Information supplied
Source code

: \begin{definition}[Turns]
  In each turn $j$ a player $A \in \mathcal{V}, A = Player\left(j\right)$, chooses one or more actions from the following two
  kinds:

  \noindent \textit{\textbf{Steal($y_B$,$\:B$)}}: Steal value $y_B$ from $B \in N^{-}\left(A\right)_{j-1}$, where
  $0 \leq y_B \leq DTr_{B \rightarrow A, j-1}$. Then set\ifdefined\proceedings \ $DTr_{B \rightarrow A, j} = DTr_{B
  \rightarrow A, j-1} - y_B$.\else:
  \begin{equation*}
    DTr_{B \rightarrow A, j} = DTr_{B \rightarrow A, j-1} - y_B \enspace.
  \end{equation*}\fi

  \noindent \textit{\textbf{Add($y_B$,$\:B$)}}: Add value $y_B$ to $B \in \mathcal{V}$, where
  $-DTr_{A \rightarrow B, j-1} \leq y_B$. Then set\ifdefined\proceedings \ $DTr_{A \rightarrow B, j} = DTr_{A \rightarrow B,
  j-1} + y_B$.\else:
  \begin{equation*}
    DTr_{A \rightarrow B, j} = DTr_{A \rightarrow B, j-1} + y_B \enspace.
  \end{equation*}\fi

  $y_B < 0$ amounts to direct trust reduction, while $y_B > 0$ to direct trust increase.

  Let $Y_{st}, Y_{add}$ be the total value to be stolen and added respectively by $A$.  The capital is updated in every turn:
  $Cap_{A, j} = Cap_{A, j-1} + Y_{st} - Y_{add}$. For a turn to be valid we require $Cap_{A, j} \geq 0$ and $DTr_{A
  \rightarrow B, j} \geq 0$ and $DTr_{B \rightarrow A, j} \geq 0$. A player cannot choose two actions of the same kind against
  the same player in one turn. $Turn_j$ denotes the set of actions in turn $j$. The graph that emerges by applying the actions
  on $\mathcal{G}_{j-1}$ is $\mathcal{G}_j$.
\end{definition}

Problem to work on
Return all of the entries exactly as written.

Exercise response
Source code

: \begin{definition}[Turns]
  In each turn $j$ a player $A \in \mathcal{V}, A = Player\left(j\right)$, chooses one or more actions from the following two
  kinds:

  \noindent \textit{\textbf{Steal($y_B$,$\:B$)}}: Steal value $y_B$ from $B \in N^{-}\left(A\right)_{j-1}$, where
  $0 \leq y_B \leq DTr_{B \rightarrow A, j-1}$. Then set\ifdefined\proceedings \ $DTr_{B \rightarrow A, j} = DTr_{B
  \rightarrow A, j-1} - y_B$.\else:
  \begin{equation*}
    DTr_{B \rightarrow A, j} = DTr_{B \rightarrow A, j-1} - y_B \enspace.
  \end{equation*}\fi

  \noindent \textit{\textbf{Add($y_B$,$\:B$)}}: Add value $y_B$ to $B \in \mathcal{V}$, where
  $-DTr_{A \rightarrow B, j-1} \leq y_B$. Then set\ifdefined\proceedings \ $DTr_{A \rightarrow B, j} = DTr_{A \rightarrow B,
  j-1} + y_B$.\else:
  \begin{equation*}
    DTr_{A \rightarrow B, j} = DTr_{A \rightarrow B, j-1} + y_B \enspace.
  \end{equation*}\fi

  $y_B < 0$ amounts to direct trust reduction, while $y_B > 0$ to direct trust increase.

  Let $Y_{st}, Y_{add}$ be the total value to be stolen and added respectively by $A$.  The capital is updated in every turn:
  $Cap_{A, j} = Cap_{A, j-1} + Y_{st} - Y_{add}$. For a turn to be valid we require $Cap_{A, j} \geq 0$ and $DTr_{A
  \rightarrow B, j} \geq 0$ and $DTr_{B \rightarrow A, j} \geq 0$. A player cannot choose two actions of the same kind against
  the same player in one turn. $Turn_j$ denotes the set of actions in turn $j$. The graph that emerges by applying the actions
  on $\mathcal{G}_{j-1}$ is $\mathcal{G}_j$.
\end{definition}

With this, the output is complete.